Bookmark and Share

Notice: On March 31, it was announced that Statalist is moving from an email list to a forum. The old list will shut down on April 23, and its replacement, statalist.org is already up and running.


[Date Prev][Date Next][Thread Prev][Thread Next][Date Index][Thread Index]

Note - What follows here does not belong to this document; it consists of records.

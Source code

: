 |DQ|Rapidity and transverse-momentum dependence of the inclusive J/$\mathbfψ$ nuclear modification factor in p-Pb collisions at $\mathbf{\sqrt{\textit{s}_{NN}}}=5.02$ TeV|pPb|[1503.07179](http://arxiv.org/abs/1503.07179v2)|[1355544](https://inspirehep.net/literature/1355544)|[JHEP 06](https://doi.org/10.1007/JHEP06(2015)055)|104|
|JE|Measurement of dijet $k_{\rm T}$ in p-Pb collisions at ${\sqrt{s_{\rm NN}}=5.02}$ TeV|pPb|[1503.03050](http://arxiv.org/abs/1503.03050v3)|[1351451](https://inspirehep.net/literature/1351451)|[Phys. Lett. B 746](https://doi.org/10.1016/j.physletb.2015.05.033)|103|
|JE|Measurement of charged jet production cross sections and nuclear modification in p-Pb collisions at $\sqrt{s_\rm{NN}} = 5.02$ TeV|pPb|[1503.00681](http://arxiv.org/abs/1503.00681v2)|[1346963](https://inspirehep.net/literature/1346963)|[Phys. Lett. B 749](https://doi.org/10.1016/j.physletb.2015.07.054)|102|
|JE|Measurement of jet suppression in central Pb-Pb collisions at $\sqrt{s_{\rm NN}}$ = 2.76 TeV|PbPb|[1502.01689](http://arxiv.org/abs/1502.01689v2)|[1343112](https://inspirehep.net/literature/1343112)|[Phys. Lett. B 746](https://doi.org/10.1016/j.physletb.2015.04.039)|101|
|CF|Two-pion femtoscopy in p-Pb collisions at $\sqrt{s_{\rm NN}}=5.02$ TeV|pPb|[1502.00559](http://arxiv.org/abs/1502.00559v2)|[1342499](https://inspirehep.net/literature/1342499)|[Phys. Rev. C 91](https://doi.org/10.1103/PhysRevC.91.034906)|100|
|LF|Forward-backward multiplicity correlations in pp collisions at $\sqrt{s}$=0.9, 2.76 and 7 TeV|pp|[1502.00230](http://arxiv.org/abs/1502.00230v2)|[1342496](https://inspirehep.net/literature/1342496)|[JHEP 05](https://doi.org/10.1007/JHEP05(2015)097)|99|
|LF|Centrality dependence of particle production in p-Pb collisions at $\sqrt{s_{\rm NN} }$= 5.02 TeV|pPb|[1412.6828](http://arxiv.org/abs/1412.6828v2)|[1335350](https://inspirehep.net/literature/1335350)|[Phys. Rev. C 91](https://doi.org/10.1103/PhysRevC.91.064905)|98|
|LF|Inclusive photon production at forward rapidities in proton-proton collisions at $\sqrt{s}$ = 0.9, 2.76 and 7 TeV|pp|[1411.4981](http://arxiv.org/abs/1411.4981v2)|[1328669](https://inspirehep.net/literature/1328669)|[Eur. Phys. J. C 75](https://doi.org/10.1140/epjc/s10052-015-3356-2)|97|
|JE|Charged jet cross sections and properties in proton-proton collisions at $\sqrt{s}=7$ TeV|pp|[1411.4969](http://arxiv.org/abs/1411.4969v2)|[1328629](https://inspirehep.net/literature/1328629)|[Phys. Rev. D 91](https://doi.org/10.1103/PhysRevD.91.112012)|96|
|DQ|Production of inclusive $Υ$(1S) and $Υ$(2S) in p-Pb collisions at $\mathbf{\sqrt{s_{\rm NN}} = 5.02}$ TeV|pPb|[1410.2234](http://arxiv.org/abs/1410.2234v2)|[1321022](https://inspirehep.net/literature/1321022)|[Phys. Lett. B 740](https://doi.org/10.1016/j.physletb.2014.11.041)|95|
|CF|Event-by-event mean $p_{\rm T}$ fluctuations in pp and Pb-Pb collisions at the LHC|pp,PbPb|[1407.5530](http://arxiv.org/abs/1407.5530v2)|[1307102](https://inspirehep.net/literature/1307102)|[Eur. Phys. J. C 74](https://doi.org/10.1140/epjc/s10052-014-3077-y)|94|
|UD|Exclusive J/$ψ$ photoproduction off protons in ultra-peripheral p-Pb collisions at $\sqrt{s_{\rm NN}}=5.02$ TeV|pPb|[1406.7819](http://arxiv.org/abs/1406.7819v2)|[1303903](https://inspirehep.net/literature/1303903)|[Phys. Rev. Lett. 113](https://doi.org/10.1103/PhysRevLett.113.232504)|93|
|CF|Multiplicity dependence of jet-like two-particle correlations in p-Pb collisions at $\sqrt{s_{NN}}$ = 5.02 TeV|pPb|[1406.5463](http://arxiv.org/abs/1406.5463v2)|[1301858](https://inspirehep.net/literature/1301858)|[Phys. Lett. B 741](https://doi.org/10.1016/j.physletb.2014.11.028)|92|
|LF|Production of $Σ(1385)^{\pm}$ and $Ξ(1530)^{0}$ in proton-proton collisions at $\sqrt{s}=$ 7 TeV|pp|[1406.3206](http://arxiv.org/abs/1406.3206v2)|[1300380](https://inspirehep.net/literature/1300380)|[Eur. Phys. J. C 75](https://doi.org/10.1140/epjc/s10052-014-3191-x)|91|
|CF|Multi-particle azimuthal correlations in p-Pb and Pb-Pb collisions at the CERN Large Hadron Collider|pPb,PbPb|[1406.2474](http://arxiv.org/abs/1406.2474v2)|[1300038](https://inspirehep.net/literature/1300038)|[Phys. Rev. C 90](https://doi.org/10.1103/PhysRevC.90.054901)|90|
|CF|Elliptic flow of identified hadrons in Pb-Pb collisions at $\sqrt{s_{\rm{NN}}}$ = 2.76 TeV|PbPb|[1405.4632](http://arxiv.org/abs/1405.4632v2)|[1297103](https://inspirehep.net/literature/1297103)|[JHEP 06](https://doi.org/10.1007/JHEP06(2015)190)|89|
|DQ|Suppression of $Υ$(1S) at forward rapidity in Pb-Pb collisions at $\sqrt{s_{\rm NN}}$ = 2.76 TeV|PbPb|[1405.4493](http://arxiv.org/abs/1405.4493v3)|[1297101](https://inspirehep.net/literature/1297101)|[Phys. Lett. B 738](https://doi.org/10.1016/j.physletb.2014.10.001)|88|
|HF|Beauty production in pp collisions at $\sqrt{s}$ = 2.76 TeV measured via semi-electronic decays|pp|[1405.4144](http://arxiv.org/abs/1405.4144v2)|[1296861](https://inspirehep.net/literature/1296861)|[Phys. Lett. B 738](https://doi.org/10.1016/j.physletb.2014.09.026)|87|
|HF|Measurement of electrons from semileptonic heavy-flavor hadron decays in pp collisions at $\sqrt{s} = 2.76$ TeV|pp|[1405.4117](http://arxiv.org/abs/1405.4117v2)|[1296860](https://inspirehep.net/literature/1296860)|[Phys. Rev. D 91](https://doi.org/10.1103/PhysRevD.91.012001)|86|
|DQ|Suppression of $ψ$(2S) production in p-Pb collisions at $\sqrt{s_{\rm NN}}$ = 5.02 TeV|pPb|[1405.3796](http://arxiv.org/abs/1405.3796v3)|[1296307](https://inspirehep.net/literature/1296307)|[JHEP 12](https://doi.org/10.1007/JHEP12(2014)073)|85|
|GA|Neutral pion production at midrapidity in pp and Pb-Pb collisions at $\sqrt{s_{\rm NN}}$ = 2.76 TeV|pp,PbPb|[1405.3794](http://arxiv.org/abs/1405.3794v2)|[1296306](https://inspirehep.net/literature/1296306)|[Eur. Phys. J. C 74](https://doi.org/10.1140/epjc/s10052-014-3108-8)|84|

Re: st: Observations that keep a feature... an additional problem


From   Nick Cox <njcoxstata@gmail.com>
To   "statalist@hsphsun2.harvard.edu" <statalist@hsphsun2.harvard.edu>
Subject   Re: st: Observations that keep a feature... an additional problem
Date   Wed, 22 May 2013 18:21:28 +0100

I can't follow this.  I see only "the rules select too many agents".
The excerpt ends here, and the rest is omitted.